Mediante pronunciamientos recientes, la Corte Constitucional de Colombia ha establecido límites constitucionales a los manuales de convivencia en propiedad horizontal, en lo que se refiere al tránsito o permanencia de animales de compañía en zonas comunes, generando la necesidad para las copropiedades de alinear sus reglamentos internos con los criterios jurisprudenciales de convivencia.

Tal es el caso de la Sentencia T-199 de junio de 2026, mediante la cual, la Corte Constitucional fijó reglas estrictas sobre el alcance de las decisiones aprobadas por la Asamblea General de Propietarios respecto a los animales de compañía. El alto tribunal reiteró que los conjuntos residenciales y edificios no pueden restringir el tránsito de animales de compañía por zonas comunes ni prohibir el uso de ascensores junto con las mascotas. De igual forma, determinó que es ilegal exigir autorizaciones previas o permisos especiales a los residentes para movilizar a sus animales por las áreas comunes de la copropiedad.

El fallo se originó tras estudiar una acción de tutela en la que un reglamento interno limitaba de forma severa el tránsito de los caninos. La Corte, recalcó que en la actualidad los animales de compañía o mascotas ocupan un papel relevante en la vida de muchas personas. Este fenómeno ha llevado a que se construyan relaciones entre los animales domésticos y los seres humanos. Para la Corte, ese vínculo tiene una dimensión constitucional, que se relaciona con el ejercicio de derechos como el libre desarrollo de la personalidad, y la intimidad personal y familiar.

En la mencionada providencia, se establecen entre otras, las siguientes pautas:

• Los reglamentos de propiedad horizontal no pueden vetar el paso de mascotas por áreas comunes, incluidos los ascensores.

• Es ilegal exigir autorizaciones previas para que los animales usen las zonas comunes del edificio o conjunto.

• La medida protege el libre desarrollo de la personalidad y la intimidad familiar, reconociendo el vínculo existente entre las personas y sus animales.

• Las Copropiedades sí pueden imponer normas de convivencia proporcionales (como el uso de correas o la limpieza de excrementos), pero estas nunca deben ser prohibiciones totales o sanciones injustificadas.

Este pronunciamiento judicial se suma a los lineamientos del Decreto 768 de 2025, que reglamenta parcialmente la Ley 1801 de 2016 (Código Nacional de Seguridad y Convivencia Ciudadana). Esta normativa exige que las copropiedades adapten sus manuales de convivencia para alinearse con los criterios de convivencia ciudadana y evitar abusos por parte de los órganos de administración.

La Corte advirtió que el Código Nacional de Seguridad y Convivencia establece que no puede prohibirse el tránsito y la permanencia de animales domésticos o mascotas en las zonas comunes de las propiedades horizontales o conjuntos residenciales.
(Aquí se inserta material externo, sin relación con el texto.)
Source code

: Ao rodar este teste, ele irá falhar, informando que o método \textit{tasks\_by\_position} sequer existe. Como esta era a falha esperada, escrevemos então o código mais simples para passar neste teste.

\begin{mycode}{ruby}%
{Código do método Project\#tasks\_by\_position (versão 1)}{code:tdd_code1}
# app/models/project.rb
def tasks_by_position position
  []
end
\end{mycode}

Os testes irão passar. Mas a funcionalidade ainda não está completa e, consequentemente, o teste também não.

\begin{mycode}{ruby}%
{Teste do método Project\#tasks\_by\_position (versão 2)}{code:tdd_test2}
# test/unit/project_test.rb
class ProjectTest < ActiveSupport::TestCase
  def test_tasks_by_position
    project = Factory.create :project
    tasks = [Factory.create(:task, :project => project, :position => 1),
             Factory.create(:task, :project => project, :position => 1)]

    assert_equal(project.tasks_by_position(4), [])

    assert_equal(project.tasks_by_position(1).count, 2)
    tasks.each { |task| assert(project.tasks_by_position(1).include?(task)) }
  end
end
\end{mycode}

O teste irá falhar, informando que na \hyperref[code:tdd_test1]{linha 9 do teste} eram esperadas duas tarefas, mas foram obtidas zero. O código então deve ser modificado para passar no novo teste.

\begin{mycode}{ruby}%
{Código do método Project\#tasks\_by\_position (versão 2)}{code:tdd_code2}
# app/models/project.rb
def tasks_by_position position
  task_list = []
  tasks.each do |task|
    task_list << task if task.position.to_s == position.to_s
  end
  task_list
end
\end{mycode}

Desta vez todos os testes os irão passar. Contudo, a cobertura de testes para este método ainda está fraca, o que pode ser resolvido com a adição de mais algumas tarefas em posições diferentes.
La norma dispone, además, que los administradores deben abstenerse de aplicar las reglas de los manuales de convivencia que contraríen esa disposición y promover su adecuación a la normativa vigente, pues no resulta admisible desde el punto de vista constitucional adoptar medidas que, en la práctica, dificulten o hagan inviable la tenencia de animales de compañía.

La Sala concluyó que en el régimen de propiedad horizontal las medidas que regulan la tenencia de animales de compañía deben orientarse a garantizar la convivencia pacífica entre los residentes. De este modo, los órganos de administración están facultados para establecer reglas sobre el tránsito y permanencia de animales en zonas comunes, pero no pueden imponer prohibiciones generales o restricciones desproporcionadas, ni supeditar su ejercicio a autorizaciones discrecionales.

En este orden de ideas, la autonomía de las asambleas generales no es absoluta; está limitada por los derechos fundamentales consagrados en la Constitución Política. Por lo tanto, cualquier sanción, multa o restricción que no respete los principios de razonabilidad y proporcionalidad carece de validez legal.

Ante estos pronunciamientos, se recomiendan las siguientes medidas en su copropiedad:

• Revisión de reglamentos: Revisar el manual de convivencia vigente., de manera que se eliminen cláusulas que impongan multas por usar el ascensor con mascotas o que exija autorizaciones internas para circular por zonas verdes.

• Socialización y pedagogía: Compartir las directrices de las sentencias con la comunidad, enfatizando que, si bien la circulación es libre, se mantienen las obligaciones de limpieza, control de ruidos y el uso de traílla (o bozal en razas de manejo especial según el Código Nacional de Seguridad y Convivencia Ciudadana).

• Capacitación al equipo de seguridad: Instruir a los guardas de vigilancia para que no impidan el acceso de los residentes con sus animales a los ascensores, evitando así que la copropiedad incurra en tutelas o demandas por discriminación.